Here's something most students don't realize until way too late: Google ranks websites partially based on how easy they are to navigate. Not just for humans, but for Google's crawler bots. And most student e-commerce sites have structure problems that actively hurt rankings.
I'm talking about issues that seem small but compound into major SEO penalties.
Category pages are three or four clicks deep
Your homepage links to "Products," which links to "Electronics," which links to "Audio," which finally shows headphones. That's four clicks. Google's crawler might not even reach those product pages, and users definitely won't.
Best practice is keeping important pages within three clicks of your homepage. Flatten your structure. If you only have 30-50 products, you might not even need multiple category levels.
No internal linking between related products
Each product page exists in isolation. No "Related Products" section, no "Customers Also Bought" links, nothing. This traps Google's crawler on dead-end pages and reduces how much of your site gets indexed.
Add 3-5 internal links on every product page pointing to related items or relevant blog posts. This helps Google discover more pages and shows topical relevance.

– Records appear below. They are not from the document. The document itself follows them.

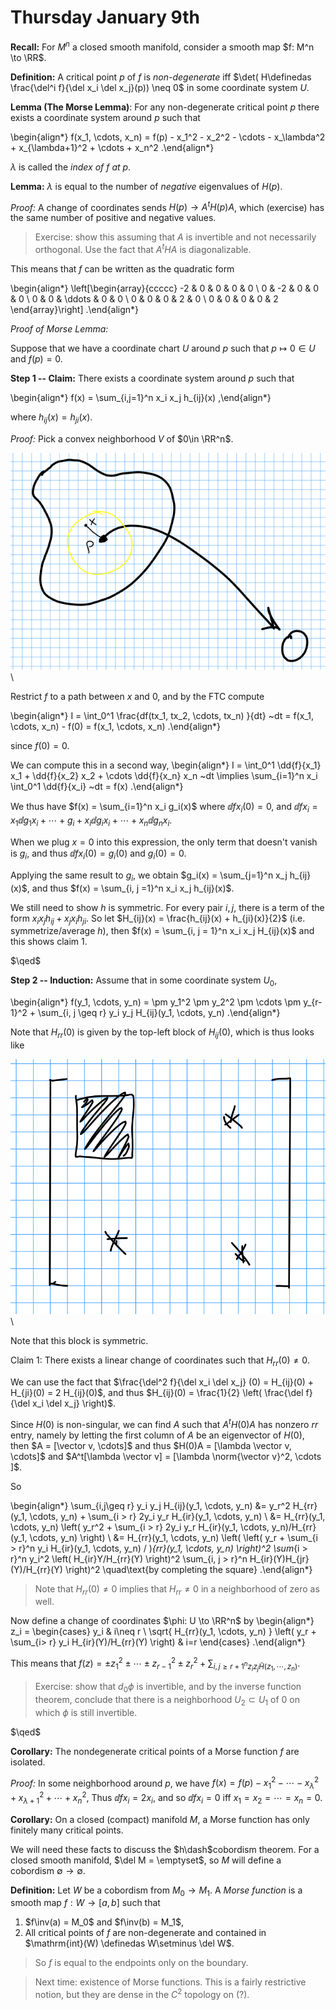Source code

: # Thursday January 9th

**Recall:**
For $M^n$ a closed smooth manifold, consider a smooth map $f: M^n \to \RR$.

**Definition:**
A critical point $p$ of $f$ is *non-degenerate* iff $\det( H\definedas \frac{\del^i f}{\del x_i \del x_j}(p)) \neq 0$ in some coordinate system $U$.

**Lemma (The Morse Lemma)**:
For any non-degenerate critical point $p$ there exists a coordinate system around $p$ such that

\begin{align*}
f(x_1, \cdots, x_n) = f(p) - x_1^2 - x_2^2 - \cdots - x_\lambda^2 + x_{\lambda+1}^2 + \cdots + x_n^2
.\end{align*}

$\lambda$ is called the *index of $f$ at $p$*.

**Lemma:**
$\lambda$ is equal to the number of *negative* eigenvalues of $H(p)$.

*Proof:*
A change of coordinates sends $H(p) \to A^t H(p) A$, which (exercise) has the same number of positive and negative values.

> Exercise: show this assuming that $A$ is invertible and not necessarily orthogonal.
> Use the fact that $A^t H A$ is diagonalizable.

This means that $f$ can be written as the quadratic form

\begin{align*}
\left[\begin{array}{ccccc}
-2  & 0  & 0       & 0    & 0 \\
0   & -2 & 0       & 0    & 0 \\
0   & 0  & \ddots  &  0   & 0 \\
0   & 0  & 0       &  2   & 0 \\
0   & 0  & 0       &  0   & 2
\end{array}\right]
.\end{align*}

*Proof of Morse Lemma:*

Suppose that we have a coordinate chart $U$ around $p$ such that $p\mapsto 0\in U$ and $f(p) = 0$.

**Step 1 -- Claim:**
There exists a coordinate system around $p$ such that 

\begin{align*}
f(x) = \sum_{i,j=1}^n x_i x_j h_{ij}(x)
,\end{align*}

where $h_{ij}(x) = h_{ji}(x)$.

*Proof:*
Pick a convex neighborhood $V$ of $0\in \RR^n$.

![Image](figures/2020-01-09-11:38.png)\

Restrict $f$ to a path between $x$ and $0$, and by the FTC compute

\begin{align*}
I = \int_0^1 \frac{df(tx_1, tx_2, \cdots, tx_n) }{dt}  ~dt = f(x_1, \cdots, x_n) - f(0) = f(x_1, \cdots, x_n)
.\end{align*}

since $f(0) = 0$.

We can compute this in a second way,
\begin{align*}
I = \int_0^1 \dd{f}{x_1} x_1 + \dd{f}{x_2} x_2 + \cdots \dd{f}{x_n} x_n ~dt 
\implies \sum_{i=1}^n x_i \int_0^1  \dd{f}{x_i} ~dt = f(x)
.\end{align*}

We thus have $f(x) = \sum_{i=1}^n x_i g_i(x)$ where $\dd{f}{x_i}(0) = 0$,
and $\dd{f}{x_i} = x_1 \dd{g_1}{x_i} + \cdots + g_i + x_i \dd{g_i}{x_i} + \cdots + x_n \dd{g_n}{x_i}$.

When we plug $x = 0$ into this expression, the only term that doesn't vanish is $g_i$, and thus $\dd{f}{x_i}(0) = g_i(0)$ and $g_i(0) = 0$.

Applying the same result to $g_i$, we obtain $g_i(x) = \sum_{j=1}^n x_j h_{ij}(x)$, and thus $f(x)  = \sum_{i, j =1}^n x_i x_j h_{ij}(x)$.

We still need to show $h$ is symmetric. 
For every pair $i, j$, there is a term of the form $x_i x_j h_{ij} + x_j x_i h_{ji}$.
So let $H_{ij}(x) = \frac{h_{ij}(x) + h_{ji}(x)}{2}$ (i.e. symmetrize/average $h$), then $f(x) = \sum_{i, j = 1}^n x_i x_j H_{ij}(x)$ and this shows claim 1.

$\qed$

**Step 2 -- Induction:**
Assume that in some coordinate system $U_0$,

\begin{align*}
f(y_1, \cdots, y_n) = \pm y_1^2 \pm y_2^2 \pm \cdots \pm y_{r-1}^2 + \sum_{i, j \geq r} y_i y_j H_{ij}(y_1, \cdots, y_n)
.\end{align*}


Note that $H_{rr}(0)$ is given by the top-left block of $H_{ij}(0)$, which is thus looks like

![Image](figures/2020-01-09-11:41.png)\

Note that this block is symmetric.

Claim 1: 
There exists a linear change of coordinates such that $H_{rr}(0) \neq 0$.

We can use the fact that $\frac{\del^2 f}{\del x_i \del x_j} (0) = H_{ij}(0) + H_{ji}(0) = 2 H_{ij}(0)$, and thus $H_{ij}(0) = \frac{1}{2} \left( \frac{\del f}{\del x_i \del x_j} \right)$.

Since $H(0)$ is non-singular, we can find $A$ such that $A^t H(0) A$ has nonzero $rr$ entry, namely by letting the first column of $A$ be an eigenvector of $H(0)$, then $A = [\vector v, \cdots]$ and thus $H(0)A = [\lambda \vector v, \cdots]$ and $A^t[\lambda \vector v] = [\lambda \norm{\vector v}^2, \cdots ]$.

So 

\begin{align*}
\sum_{i,j\geq r} y_i y_j H_{ij}(y_1, \cdots, y_n) 
&= y_r^2 H_{rr}(y_1, \cdots, y_n) + \sum_{i > r} 2y_i y_r H_{ir}(y_1, \cdots, y_n) \\
&= H_{rr}(y_1, \cdots, y_n) \left( 
y_r^2 + \sum_{i > r} 2y_i y_r H_{ir}(y_1, \cdots, y_n)/H_{rr}(y_1, \cdots, y_n)
\right) \\
&= H_{rr}(y_1, \cdots, y_n) \left(
\left( y_r + \sum_{i > r}^n y_i H_{ir}(y_1, \cdots, y_n) / )_{rr}(y_1, \cdots, y_n) \right)^2
\sum_{i > r}^n y_i^2 \left( H_{ir}Y/H_{rr}(Y) \right)^2
\sum_{i, j > r}^n H_{ir}(Y)H_{jr}(Y)/H_{rr}(Y)
\right)^2 \quad\text{by completing the square}
.\end{align*}

> Note that $H_{rr}(0) \neq 0$ implies that $H_{rr} \neq 0$ in a neighborhood of zero as well.

Now define a change of coordinates $\phi: U \to \RR^n$ by 
\begin{align*}
z_i = \begin{cases}
y_i & i\neq r \\
\sqrt{ H_{rr}(y_1, \cdots, y_n) } \left( y_r + \sum_{i> r} y_i H_{ir}(Y)/H_{rr}(Y) \right) & i=r
\end{cases}
.\end{align*}

This means that $f(z) = \pm z_1^2 \pm \cdots \pm z_{r-1}^2 \pm z_r^2 + \sum_{i, j \geq r+1^n z_i z_j \tilde{H}(z_1, \cdots, z_n) }$.

> Exercise: show that $d_0\phi$ is invertible, and by the inverse function theorem, conclude that there is a neighborhood $U_2 \subset U_1$ of 0 on which $\phi$ is still invertible.

$\qed$

**Corollary:**
The nondegenerate critical points of a Morse function $f$ are isolated.

*Proof:*
In some neighborhood around $p$, we have $f(x) = f(p) - x_1^2 - \cdots - x_\lambda^2 + x_{\lambda + 1}^2 + \cdots + x_n^2$,
Thus $\dd{f}{x_i} = 2x_i$, and so $\dd{f}{x_i} = 0$ iff $x_1 = x_2 = \cdots = x_n = 0$.

**Corollary:**
On a closed (compact) manifold $M$, a Morse function has only finitely many critical points.

We will need these facts to discuss the $h\dash$cobordism theorem.
For a closed smooth manifold, $\del M = \emptyset$, so $M$ will define a cobordism $\emptyset \to \emptyset$.

**Definition:**
Let $W$ be a cobordism from $M_0 \to M_1$. 
A *Morse function* is a smooth map $f: W\to [a, b]$ such that

1. $f\inv(a) = M_0$ and $f\inv(b) = M_1$,
2. All critical points of $f$ are non-degenerate and contained in $\mathrm{int}(W) \definedas W\setminus \del W$.

> So $f$ is equal to the endpoints only on the boundary.

> Next time: existence of Morse functions. This is a fairly restrictive notion, but they are dense in the $C^2$ topology on (?).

Blog posts aren't connected to products at all
Students write blog content about their niche but never link it to actual products. You write "Best Headphones for Gaming in 2025" but don't link to the gaming headphones you actually sell. Massive missed opportunity.
Every blog post should link to at least 2-3 relevant product pages. This passes SEO value to your money pages and creates conversion paths.
URL structure is a complete mess
URLs like "yourstore.com/product/p=12847?id=blue" tell Google nothing. Clean URLs like "yourstore.com/wireless-gaming-headphones-blue" include keywords and make sense to humans and bots.
Most platforms let you customize this in settings. Do it before launching, because changing URLs later creates redirect headaches.
XML sitemap was never submitted to Google
Google Search Console has a sitemap submission feature. You generate an XML sitemap through your platform or a plugin, then submit it. This tells Google exactly which pages exist and should be crawled. Maybe 30% of student stores actually do this.
Orphan pages with zero links pointing to them
You created a product page but forgot to add it to any category or collection. It exists on your site but has no internal links pointing to it. Google probably won't find it, and if it does, won't rank it well because it seems unimportant.
Run a crawl with Screaming Frog's free version to find orphan pages, then add proper internal links.
The fix takes maybe 3-4 hours total: restructure your categories to reduce click depth, add internal links between related pages, clean up URLs, and submit your sitemap. Do this before worrying about backlinks or content marketing.